[Entries shown — start]
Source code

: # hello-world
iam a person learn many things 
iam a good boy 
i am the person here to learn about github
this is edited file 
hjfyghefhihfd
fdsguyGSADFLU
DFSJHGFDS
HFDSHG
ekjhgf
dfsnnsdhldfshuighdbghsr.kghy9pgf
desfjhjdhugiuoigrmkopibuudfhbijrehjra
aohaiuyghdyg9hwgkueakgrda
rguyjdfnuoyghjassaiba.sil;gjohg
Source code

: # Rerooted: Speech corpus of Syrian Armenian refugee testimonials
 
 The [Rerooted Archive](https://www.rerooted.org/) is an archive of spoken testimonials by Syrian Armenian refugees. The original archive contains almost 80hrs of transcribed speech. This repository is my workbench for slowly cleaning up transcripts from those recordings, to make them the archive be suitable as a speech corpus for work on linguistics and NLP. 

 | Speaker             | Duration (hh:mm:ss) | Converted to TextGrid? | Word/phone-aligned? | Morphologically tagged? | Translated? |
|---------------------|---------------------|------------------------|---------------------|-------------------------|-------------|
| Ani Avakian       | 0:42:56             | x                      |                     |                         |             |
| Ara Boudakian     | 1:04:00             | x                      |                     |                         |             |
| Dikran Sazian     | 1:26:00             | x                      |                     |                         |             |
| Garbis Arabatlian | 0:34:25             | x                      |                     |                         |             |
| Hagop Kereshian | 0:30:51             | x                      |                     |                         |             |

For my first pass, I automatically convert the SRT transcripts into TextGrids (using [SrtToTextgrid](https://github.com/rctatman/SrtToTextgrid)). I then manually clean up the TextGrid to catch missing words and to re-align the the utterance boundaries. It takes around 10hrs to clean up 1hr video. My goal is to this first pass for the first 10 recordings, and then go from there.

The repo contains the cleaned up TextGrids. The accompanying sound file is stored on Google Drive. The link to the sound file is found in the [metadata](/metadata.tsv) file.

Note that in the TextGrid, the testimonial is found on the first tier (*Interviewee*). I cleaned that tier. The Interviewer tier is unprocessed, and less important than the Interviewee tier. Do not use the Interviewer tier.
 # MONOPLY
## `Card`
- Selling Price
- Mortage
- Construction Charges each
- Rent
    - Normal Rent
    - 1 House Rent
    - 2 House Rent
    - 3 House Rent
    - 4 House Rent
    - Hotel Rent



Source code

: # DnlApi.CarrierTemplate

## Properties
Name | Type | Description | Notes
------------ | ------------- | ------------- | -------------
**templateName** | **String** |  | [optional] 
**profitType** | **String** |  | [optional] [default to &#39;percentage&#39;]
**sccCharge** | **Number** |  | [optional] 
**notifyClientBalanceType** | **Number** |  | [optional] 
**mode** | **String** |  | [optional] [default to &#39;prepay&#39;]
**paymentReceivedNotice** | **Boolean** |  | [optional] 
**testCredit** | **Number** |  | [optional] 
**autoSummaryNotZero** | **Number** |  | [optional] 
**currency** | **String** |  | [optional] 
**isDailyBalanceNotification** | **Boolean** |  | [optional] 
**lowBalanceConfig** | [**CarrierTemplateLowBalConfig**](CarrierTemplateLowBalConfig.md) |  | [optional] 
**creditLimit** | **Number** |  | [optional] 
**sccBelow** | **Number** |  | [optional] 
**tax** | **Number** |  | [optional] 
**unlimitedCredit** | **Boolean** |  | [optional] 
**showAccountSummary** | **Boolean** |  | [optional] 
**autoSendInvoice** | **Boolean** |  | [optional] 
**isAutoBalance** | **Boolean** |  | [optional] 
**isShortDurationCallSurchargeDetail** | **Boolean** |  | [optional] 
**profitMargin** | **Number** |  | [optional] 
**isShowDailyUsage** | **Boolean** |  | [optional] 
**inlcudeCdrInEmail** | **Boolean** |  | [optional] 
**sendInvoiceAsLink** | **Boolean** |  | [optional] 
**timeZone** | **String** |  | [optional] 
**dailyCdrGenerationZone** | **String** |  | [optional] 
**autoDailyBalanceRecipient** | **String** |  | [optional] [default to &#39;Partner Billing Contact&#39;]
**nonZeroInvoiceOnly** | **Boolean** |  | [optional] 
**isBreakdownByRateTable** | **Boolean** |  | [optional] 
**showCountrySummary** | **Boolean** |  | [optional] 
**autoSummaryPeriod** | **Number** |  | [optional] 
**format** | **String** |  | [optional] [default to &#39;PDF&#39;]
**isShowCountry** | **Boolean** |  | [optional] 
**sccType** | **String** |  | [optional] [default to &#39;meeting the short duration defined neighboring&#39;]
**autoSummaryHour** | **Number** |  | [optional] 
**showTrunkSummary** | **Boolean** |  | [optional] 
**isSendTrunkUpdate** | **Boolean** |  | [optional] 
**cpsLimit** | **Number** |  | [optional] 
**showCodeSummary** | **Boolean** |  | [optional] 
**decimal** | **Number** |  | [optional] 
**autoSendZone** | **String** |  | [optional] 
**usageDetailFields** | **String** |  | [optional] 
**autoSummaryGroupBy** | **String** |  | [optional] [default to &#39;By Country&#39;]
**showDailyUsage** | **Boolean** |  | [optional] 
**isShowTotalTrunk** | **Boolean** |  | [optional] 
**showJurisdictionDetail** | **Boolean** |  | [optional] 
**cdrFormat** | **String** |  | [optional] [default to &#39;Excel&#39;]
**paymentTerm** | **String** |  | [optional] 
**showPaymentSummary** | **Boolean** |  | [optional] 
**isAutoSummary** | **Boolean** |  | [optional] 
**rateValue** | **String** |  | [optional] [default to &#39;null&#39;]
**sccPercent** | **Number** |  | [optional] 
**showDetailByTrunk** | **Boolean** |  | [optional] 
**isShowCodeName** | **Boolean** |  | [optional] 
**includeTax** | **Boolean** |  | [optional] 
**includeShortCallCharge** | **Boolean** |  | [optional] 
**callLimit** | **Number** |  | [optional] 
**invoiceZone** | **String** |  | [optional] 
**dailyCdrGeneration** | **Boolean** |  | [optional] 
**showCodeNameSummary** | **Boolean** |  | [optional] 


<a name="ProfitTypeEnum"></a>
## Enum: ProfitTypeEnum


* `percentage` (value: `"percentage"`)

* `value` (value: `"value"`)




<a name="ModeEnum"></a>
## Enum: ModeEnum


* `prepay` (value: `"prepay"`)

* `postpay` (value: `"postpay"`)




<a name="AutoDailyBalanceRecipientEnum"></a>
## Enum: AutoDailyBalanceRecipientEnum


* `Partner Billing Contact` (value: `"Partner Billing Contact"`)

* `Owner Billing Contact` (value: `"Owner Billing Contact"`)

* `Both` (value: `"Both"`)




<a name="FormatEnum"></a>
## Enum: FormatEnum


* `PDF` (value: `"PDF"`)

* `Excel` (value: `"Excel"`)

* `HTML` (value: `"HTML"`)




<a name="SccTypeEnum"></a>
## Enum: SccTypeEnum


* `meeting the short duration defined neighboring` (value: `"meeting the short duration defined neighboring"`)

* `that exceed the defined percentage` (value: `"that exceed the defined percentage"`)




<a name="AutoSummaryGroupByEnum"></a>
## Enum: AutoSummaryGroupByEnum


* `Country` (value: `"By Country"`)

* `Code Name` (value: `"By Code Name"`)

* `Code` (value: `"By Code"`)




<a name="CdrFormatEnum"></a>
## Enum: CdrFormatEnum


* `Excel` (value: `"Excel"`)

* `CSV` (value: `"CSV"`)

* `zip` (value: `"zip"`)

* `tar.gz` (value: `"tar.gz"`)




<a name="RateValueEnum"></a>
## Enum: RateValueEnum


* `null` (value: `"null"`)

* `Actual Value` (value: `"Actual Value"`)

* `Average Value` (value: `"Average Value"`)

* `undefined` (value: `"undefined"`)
[Entries shown — finish]
**Work instructions**: Each and every entry needs to be repeated exactly.

**Answer to this problem**:
Source code

: # hello-world
iam a person learn many things 
iam a good boy 
i am the person here to learn about github
this is edited file 
hjfyghefhihfd
fdsguyGSADFLU
DFSJHGFDS
HFDSHG
ekjhgf
dfsnnsdhldfshuighdbghsr.kghy9pgf
desfjhjdhugiuoigrmkopibuudfhbijrehjra
aohaiuyghdyg9hwgkueakgrda
rguyjdfnuoyghjassaiba.sil;gjohg
Source code

: # Rerooted: Speech corpus of Syrian Armenian refugee testimonials
 
 The [Rerooted Archive](https://www.rerooted.org/) is an archive of spoken testimonials by Syrian Armenian refugees. The original archive contains almost 80hrs of transcribed speech. This repository is my workbench for slowly cleaning up transcripts from those recordings, to make them the archive be suitable as a speech corpus for work on linguistics and NLP. 

 | Speaker             | Duration (hh:mm:ss) | Converted to TextGrid? | Word/phone-aligned? | Morphologically tagged? | Translated? |
|---------------------|---------------------|------------------------|---------------------|-------------------------|-------------|
| Ani Avakian       | 0:42:56             | x                      |                     |                         |             |
| Ara Boudakian     | 1:04:00             | x                      |                     |                         |             |
| Dikran Sazian     | 1:26:00             | x                      |                     |                         |             |
| Garbis Arabatlian | 0:34:25             | x                      |                     |                         |             |
| Hagop Kereshian | 0:30:51             | x                      |                     |                         |             |

For my first pass, I automatically convert the SRT transcripts into TextGrids (using [SrtToTextgrid](https://github.com/rctatman/SrtToTextgrid)). I then manually clean up the TextGrid to catch missing words and to re-align the the utterance boundaries. It takes around 10hrs to clean up 1hr video. My goal is to this first pass for the first 10 recordings, and then go from there.

The repo contains the cleaned up TextGrids. The accompanying sound file is stored on Google Drive. The link to the sound file is found in the [metadata](/metadata.tsv) file.

Note that in the TextGrid, the testimonial is found on the first tier (*Interviewee*). I cleaned that tier. The Interviewer tier is unprocessed, and less important than the Interviewee tier. Do not use the Interviewer tier.
 # MONOPLY
## `Card`
- Selling Price
- Mortage
- Construction Charges each
- Rent
    - Normal Rent
    - 1 House Rent
    - 2 House Rent
    - 3 House Rent
    - 4 House Rent
    - Hotel Rent



Source code

: # DnlApi.CarrierTemplate

## Properties
Name | Type | Description | Notes
------------ | ------------- | ------------- | -------------
**templateName** | **String** |  | [optional] 
**profitType** | **String** |  | [optional] [default to &#39;percentage&#39;]
**sccCharge** | **Number** |  | [optional] 
**notifyClientBalanceType** | **Number** |  | [optional] 
**mode** | **String** |  | [optional] [default to &#39;prepay&#39;]
**paymentReceivedNotice** | **Boolean** |  | [optional] 
**testCredit** | **Number** |  | [optional] 
**autoSummaryNotZero** | **Number** |  | [optional] 
**currency** | **String** |  | [optional] 
**isDailyBalanceNotification** | **Boolean** |  | [optional] 
**lowBalanceConfig** | [**CarrierTemplateLowBalConfig**](CarrierTemplateLowBalConfig.md) |  | [optional] 
**creditLimit** | **Number** |  | [optional] 
**sccBelow** | **Number** |  | [optional] 
**tax** | **Number** |  | [optional] 
**unlimitedCredit** | **Boolean** |  | [optional] 
**showAccountSummary** | **Boolean** |  | [optional] 
**autoSendInvoice** | **Boolean** |  | [optional] 
**isAutoBalance** | **Boolean** |  | [optional] 
**isShortDurationCallSurchargeDetail** | **Boolean** |  | [optional] 
**profitMargin** | **Number** |  | [optional] 
**isShowDailyUsage** | **Boolean** |  | [optional] 
**inlcudeCdrInEmail** | **Boolean** |  | [optional] 
**sendInvoiceAsLink** | **Boolean** |  | [optional] 
**timeZone** | **String** |  | [optional] 
**dailyCdrGenerationZone** | **String** |  | [optional] 
**autoDailyBalanceRecipient** | **String** |  | [optional] [default to &#39;Partner Billing Contact&#39;]
**nonZeroInvoiceOnly** | **Boolean** |  | [optional] 
**isBreakdownByRateTable** | **Boolean** |  | [optional] 
**showCountrySummary** | **Boolean** |  | [optional] 
**autoSummaryPeriod** | **Number** |  | [optional] 
**format** | **String** |  | [optional] [default to &#39;PDF&#39;]
**isShowCountry** | **Boolean** |  | [optional] 
**sccType** | **String** |  | [optional] [default to &#39;meeting the short duration defined neighboring&#39;]
**autoSummaryHour** | **Number** |  | [optional] 
**showTrunkSummary** | **Boolean** |  | [optional] 
**isSendTrunkUpdate** | **Boolean** |  | [optional] 
**cpsLimit** | **Number** |  | [optional] 
**showCodeSummary** | **Boolean** |  | [optional] 
**decimal** | **Number** |  | [optional] 
**autoSendZone** | **String** |  | [optional] 
**usageDetailFields** | **String** |  | [optional] 
**autoSummaryGroupBy** | **String** |  | [optional] [default to &#39;By Country&#39;]
**showDailyUsage** | **Boolean** |  | [optional] 
**isShowTotalTrunk** | **Boolean** |  | [optional] 
**showJurisdictionDetail** | **Boolean** |  | [optional] 
**cdrFormat** | **String** |  | [optional] [default to &#39;Excel&#39;]
**paymentTerm** | **String** |  | [optional] 
**showPaymentSummary** | **Boolean** |  | [optional] 
**isAutoSummary** | **Boolean** |  | [optional] 
**rateValue** | **String** |  | [optional] [default to &#39;null&#39;]
**sccPercent** | **Number** |  | [optional] 
**showDetailByTrunk** | **Boolean** |  | [optional] 
**isShowCodeName** | **Boolean** |  | [optional] 
**includeTax** | **Boolean** |  | [optional] 
**includeShortCallCharge** | **Boolean** |  | [optional] 
**callLimit** | **Number** |  | [optional] 
**invoiceZone** | **String** |  | [optional] 
**dailyCdrGeneration** | **Boolean** |  | [optional] 
**showCodeNameSummary** | **Boolean** |  | [optional] 


<a name="ProfitTypeEnum"></a>
## Enum: ProfitTypeEnum


* `percentage` (value: `"percentage"`)

* `value` (value: `"value"`)




<a name="ModeEnum"></a>
## Enum: ModeEnum


* `prepay` (value: `"prepay"`)

* `postpay` (value: `"postpay"`)




<a name="AutoDailyBalanceRecipientEnum"></a>
## Enum: AutoDailyBalanceRecipientEnum


* `Partner Billing Contact` (value: `"Partner Billing Contact"`)

* `Owner Billing Contact` (value: `"Owner Billing Contact"`)

* `Both` (value: `"Both"`)




<a name="FormatEnum"></a>
## Enum: FormatEnum


* `PDF` (value: `"PDF"`)

* `Excel` (value: `"Excel"`)

* `HTML` (value: `"HTML"`)




<a name="SccTypeEnum"></a>
## Enum: SccTypeEnum


* `meeting the short duration defined neighboring` (value: `"meeting the short duration defined neighboring"`)

* `that exceed the defined percentage` (value: `"that exceed the defined percentage"`)




<a name="AutoSummaryGroupByEnum"></a>
## Enum: AutoSummaryGroupByEnum


* `Country` (value: `"By Country"`)

* `Code Name` (value: `"By Code Name"`)

* `Code` (value: `"By Code"`)




<a name="CdrFormatEnum"></a>
## Enum: CdrFormatEnum


* `Excel` (value: `"Excel"`)

* `CSV` (value: `"CSV"`)

* `zip` (value: `"zip"`)

* `tar.gz` (value: `"tar.gz"`)




<a name="RateValueEnum"></a>
## Enum: RateValueEnum


* `null` (value: `"null"`)

* `Actual Value` (value: `"Actual Value"`)

* `Average Value` (value: `"Average Value"`)

* `undefined` (value: `"undefined"`)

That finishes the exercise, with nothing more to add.